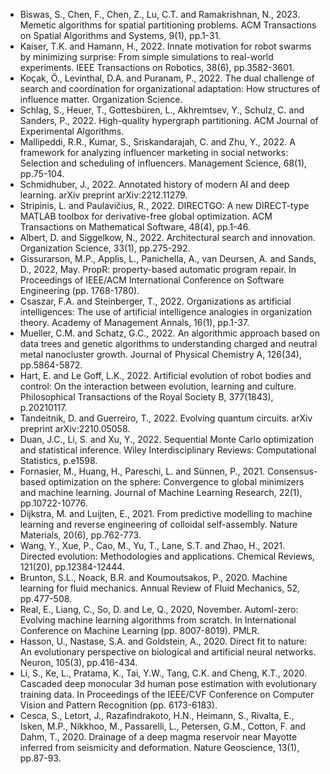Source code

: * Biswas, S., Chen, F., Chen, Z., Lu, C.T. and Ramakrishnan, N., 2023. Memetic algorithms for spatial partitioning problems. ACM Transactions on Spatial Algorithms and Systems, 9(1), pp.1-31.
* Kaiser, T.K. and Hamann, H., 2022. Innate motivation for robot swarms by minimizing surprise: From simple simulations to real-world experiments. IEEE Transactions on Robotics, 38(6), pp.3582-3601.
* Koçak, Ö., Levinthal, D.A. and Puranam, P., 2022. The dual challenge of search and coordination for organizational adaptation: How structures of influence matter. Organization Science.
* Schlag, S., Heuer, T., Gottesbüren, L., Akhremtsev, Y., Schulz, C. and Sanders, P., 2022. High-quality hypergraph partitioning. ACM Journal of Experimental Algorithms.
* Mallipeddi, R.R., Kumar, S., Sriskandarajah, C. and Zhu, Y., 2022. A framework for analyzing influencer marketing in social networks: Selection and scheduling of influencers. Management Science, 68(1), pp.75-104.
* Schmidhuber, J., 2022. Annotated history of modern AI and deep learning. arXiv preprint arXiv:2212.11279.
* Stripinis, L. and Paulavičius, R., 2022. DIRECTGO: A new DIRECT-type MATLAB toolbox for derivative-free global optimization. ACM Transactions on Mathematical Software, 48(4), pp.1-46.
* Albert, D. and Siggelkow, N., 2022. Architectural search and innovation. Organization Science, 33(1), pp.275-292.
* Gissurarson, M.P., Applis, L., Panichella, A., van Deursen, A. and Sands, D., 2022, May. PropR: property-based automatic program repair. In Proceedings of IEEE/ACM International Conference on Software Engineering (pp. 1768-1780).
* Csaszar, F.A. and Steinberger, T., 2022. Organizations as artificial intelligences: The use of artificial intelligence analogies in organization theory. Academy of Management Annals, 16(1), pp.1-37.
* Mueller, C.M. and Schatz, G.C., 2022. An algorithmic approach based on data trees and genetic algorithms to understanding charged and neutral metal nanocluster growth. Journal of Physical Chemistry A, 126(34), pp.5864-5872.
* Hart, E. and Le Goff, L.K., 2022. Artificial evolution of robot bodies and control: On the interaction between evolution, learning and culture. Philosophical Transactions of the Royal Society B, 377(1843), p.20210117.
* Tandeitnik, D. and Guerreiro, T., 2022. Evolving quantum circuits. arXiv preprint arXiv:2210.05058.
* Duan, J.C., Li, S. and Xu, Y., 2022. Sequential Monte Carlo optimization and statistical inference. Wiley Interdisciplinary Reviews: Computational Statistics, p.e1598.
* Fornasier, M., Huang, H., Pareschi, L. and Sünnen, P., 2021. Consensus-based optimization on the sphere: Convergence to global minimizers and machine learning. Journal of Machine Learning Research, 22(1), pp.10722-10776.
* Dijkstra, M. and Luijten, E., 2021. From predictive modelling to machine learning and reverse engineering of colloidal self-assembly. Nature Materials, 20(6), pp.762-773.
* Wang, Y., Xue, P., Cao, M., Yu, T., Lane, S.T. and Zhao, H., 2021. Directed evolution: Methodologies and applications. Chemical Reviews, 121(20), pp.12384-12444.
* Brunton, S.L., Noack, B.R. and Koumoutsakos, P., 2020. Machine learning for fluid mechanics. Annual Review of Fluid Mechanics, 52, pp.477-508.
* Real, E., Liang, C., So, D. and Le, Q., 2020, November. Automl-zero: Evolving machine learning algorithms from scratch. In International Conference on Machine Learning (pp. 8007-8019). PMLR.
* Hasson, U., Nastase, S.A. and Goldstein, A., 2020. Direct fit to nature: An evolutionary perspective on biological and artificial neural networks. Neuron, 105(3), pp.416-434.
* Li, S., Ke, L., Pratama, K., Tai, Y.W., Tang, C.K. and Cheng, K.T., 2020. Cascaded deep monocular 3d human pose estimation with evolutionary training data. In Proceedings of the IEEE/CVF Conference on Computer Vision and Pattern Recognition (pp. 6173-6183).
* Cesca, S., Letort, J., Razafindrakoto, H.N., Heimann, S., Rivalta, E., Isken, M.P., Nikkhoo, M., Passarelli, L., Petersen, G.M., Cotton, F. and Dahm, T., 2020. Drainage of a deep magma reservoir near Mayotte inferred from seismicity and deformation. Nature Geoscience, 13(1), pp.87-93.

───

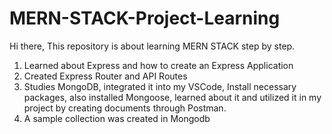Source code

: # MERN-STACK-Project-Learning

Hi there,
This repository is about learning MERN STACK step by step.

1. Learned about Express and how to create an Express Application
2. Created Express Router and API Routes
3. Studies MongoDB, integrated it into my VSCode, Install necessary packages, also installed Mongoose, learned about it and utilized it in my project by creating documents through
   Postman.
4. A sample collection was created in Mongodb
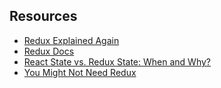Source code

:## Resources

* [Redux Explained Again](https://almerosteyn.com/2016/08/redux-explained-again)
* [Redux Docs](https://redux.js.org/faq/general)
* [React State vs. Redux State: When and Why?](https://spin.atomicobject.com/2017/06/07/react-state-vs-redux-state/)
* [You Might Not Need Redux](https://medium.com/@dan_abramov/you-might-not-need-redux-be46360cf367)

───

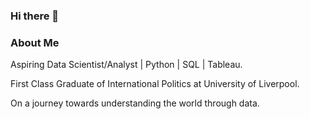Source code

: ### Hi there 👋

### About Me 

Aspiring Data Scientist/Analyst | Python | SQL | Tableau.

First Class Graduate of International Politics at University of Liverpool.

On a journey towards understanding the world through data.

───

Activity
Copy each line of the listing that contains "Reviews".

Reply
* Duan, J.C., Li, S. and Xu, Y., 2022. Sequential Monte Carlo optimization and statistical inference. Wiley Interdisciplinary Reviews: Computational Statistics, p.e1598.
* Wang, Y., Xue, P., Cao, M., Yu, T., Lane, S.T. and Zhao, H., 2021. Directed evolution: Methodologies and applications. Chemical Reviews, 121(20), pp.12384-12444.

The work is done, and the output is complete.